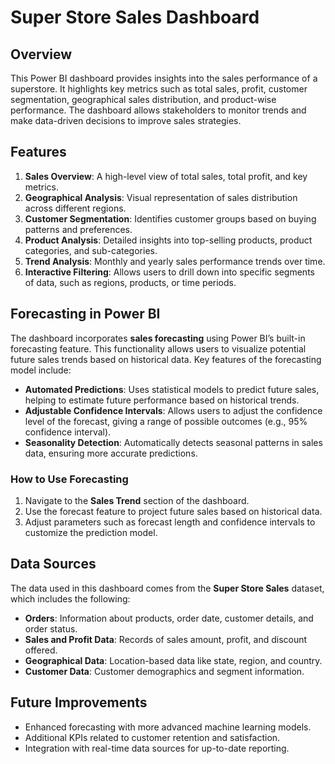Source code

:# Super Store Sales Dashboard

## Overview
This Power BI dashboard provides insights into the sales performance of a superstore. It highlights key metrics such as total sales, profit, customer segmentation, geographical sales distribution, and product-wise performance. The dashboard allows stakeholders to monitor trends and make data-driven decisions to improve sales strategies.

## Features
1. **Sales Overview**: A high-level view of total sales, total profit, and key metrics.
2. **Geographical Analysis**: Visual representation of sales distribution across different regions.
3. **Customer Segmentation**: Identifies customer groups based on buying patterns and preferences.
4. **Product Analysis**: Detailed insights into top-selling products, product categories, and sub-categories.
5. **Trend Analysis**: Monthly and yearly sales performance trends over time.
6. **Interactive Filtering**: Allows users to drill down into specific segments of data, such as regions, products, or time periods.

## Forecasting in Power BI
The dashboard incorporates **sales forecasting** using Power BI’s built-in forecasting feature. This functionality allows users to visualize potential future sales trends based on historical data. Key features of the forecasting model include:

- **Automated Predictions**: Uses statistical models to predict future sales, helping to estimate future performance based on historical trends.
- **Adjustable Confidence Intervals**: Allows users to adjust the confidence level of the forecast, giving a range of possible outcomes (e.g., 95% confidence interval).
- **Seasonality Detection**: Automatically detects seasonal patterns in sales data, ensuring more accurate predictions.

### How to Use Forecasting
1. Navigate to the **Sales Trend** section of the dashboard.
2. Use the forecast feature to project future sales based on historical data.
3. Adjust parameters such as forecast length and confidence intervals to customize the prediction model.

## Data Sources
The data used in this dashboard comes from the **Super Store Sales** dataset, which includes the following:
- **Orders**: Information about products, order date, customer details, and order status.
- **Sales and Profit Data**: Records of sales amount, profit, and discount offered.
- **Geographical Data**: Location-based data like state, region, and country.
- **Customer Data**: Customer demographics and segment information.

## Future Improvements
- Enhanced forecasting with more advanced machine learning models.
- Additional KPIs related to customer retention and satisfaction.
- Integration with real-time data sources for up-to-date reporting.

*****

__Exercise objective__
Please print the lines exactly, from the top of the material through the line with "5. **Trend Analysis**: Monthly", and omit the pictures.

__Your response__
Source code

:# Super Store Sales Dashboard

## Overview
This Power BI dashboard provides insights into the sales performance of a superstore. It highlights key metrics such as total sales, profit, customer segmentation, geographical sales distribution, and product-wise performance. The dashboard allows stakeholders to monitor trends and make data-driven decisions to improve sales strategies.

## Features
1. **Sales Overview**: A high-level view of total sales, total profit, and key metrics.
2. **Geographical Analysis**: Visual representation of sales distribution across different regions.
3. **Customer Segmentation**: Identifies customer groups based on buying patterns and preferences.
4. **Product Analysis**: Detailed insights into top-selling products, product categories, and sub-categories.
5. **Trend Analysis**: Monthly and yearly sales performance trends over time.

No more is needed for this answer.